▶ [WHAT YOU NEED TO DO] Give back, unchanged, the lines from the one containing "overlay operation efficiency." to the end of the listing, inclusive of both.
Segment Start: INFORMATION SUPPLIED
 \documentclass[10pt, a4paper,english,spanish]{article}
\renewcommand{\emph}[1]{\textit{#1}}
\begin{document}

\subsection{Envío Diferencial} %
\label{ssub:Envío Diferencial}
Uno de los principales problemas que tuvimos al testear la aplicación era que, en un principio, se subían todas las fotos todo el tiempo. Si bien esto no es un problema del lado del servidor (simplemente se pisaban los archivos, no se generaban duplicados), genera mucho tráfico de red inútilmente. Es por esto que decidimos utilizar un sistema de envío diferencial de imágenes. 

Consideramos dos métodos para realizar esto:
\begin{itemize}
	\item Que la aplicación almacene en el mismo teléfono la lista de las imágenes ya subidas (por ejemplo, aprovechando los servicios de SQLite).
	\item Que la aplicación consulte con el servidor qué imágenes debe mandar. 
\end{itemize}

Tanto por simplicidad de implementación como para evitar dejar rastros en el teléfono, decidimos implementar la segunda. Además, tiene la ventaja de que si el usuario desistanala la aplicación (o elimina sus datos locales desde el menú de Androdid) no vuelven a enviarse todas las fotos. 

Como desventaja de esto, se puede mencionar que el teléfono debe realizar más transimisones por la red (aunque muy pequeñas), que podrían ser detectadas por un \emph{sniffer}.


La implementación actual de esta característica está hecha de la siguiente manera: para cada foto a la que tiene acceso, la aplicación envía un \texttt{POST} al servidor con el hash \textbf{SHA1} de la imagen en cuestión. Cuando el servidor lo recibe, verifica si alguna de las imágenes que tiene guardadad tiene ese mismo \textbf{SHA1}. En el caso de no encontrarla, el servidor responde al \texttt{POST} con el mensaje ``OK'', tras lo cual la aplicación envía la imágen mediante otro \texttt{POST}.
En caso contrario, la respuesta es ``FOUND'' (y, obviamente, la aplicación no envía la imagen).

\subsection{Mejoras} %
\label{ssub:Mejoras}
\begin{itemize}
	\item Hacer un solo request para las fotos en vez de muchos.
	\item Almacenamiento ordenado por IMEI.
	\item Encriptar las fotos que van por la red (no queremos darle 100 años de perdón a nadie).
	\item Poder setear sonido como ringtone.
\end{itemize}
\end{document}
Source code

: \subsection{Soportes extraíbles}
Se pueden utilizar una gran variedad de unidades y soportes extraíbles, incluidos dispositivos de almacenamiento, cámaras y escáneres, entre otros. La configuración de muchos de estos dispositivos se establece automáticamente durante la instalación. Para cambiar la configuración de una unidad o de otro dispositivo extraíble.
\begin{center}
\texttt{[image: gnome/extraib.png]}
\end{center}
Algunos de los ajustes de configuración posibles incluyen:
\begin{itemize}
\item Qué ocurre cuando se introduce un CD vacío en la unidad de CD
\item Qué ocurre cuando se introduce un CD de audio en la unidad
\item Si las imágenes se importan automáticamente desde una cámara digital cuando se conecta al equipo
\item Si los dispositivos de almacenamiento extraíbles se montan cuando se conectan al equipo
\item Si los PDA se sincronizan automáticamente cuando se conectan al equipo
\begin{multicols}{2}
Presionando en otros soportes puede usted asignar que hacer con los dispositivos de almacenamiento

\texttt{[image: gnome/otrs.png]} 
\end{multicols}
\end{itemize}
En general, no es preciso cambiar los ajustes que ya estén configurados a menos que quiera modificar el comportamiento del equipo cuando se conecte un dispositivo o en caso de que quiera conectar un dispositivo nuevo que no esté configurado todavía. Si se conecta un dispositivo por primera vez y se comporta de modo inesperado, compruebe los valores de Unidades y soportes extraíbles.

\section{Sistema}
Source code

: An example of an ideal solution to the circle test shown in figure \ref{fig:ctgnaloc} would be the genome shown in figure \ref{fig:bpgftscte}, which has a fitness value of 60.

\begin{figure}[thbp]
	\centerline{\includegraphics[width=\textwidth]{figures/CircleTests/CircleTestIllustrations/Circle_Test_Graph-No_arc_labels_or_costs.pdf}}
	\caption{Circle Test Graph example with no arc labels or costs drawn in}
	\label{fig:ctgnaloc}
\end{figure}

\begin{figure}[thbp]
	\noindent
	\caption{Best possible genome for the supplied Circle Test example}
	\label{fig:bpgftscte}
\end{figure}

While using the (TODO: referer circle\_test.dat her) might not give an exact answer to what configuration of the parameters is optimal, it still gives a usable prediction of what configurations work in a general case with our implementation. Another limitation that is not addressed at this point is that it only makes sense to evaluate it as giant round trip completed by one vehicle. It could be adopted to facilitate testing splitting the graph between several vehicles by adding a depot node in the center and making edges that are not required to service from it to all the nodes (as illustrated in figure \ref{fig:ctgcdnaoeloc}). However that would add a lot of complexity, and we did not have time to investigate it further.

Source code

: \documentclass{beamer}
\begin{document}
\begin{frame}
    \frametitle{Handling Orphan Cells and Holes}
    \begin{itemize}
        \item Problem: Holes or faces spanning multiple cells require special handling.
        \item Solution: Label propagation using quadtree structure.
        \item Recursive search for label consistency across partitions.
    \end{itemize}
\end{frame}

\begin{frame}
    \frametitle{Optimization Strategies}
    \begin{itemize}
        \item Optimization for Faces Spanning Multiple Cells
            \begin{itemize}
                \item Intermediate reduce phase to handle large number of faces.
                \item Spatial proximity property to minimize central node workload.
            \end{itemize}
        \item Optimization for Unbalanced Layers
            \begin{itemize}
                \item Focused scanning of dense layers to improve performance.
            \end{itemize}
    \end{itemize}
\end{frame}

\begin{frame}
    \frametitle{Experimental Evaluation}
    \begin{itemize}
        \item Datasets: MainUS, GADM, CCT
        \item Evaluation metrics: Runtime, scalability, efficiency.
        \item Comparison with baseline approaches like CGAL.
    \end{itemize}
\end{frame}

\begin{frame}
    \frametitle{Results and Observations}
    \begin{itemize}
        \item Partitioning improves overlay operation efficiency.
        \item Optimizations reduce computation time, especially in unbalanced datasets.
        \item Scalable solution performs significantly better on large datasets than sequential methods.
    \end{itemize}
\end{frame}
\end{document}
Segment End: INFORMATION SUPPLIED
▶ [WRITTEN RESPONSE]
        \item Partitioning improves overlay operation efficiency.
        \item Optimizations reduce computation time, especially in unbalanced datasets.
        \item Scalable solution performs significantly better on large datasets than sequential methods.
    \end{itemize}
\end{frame}
\end{document}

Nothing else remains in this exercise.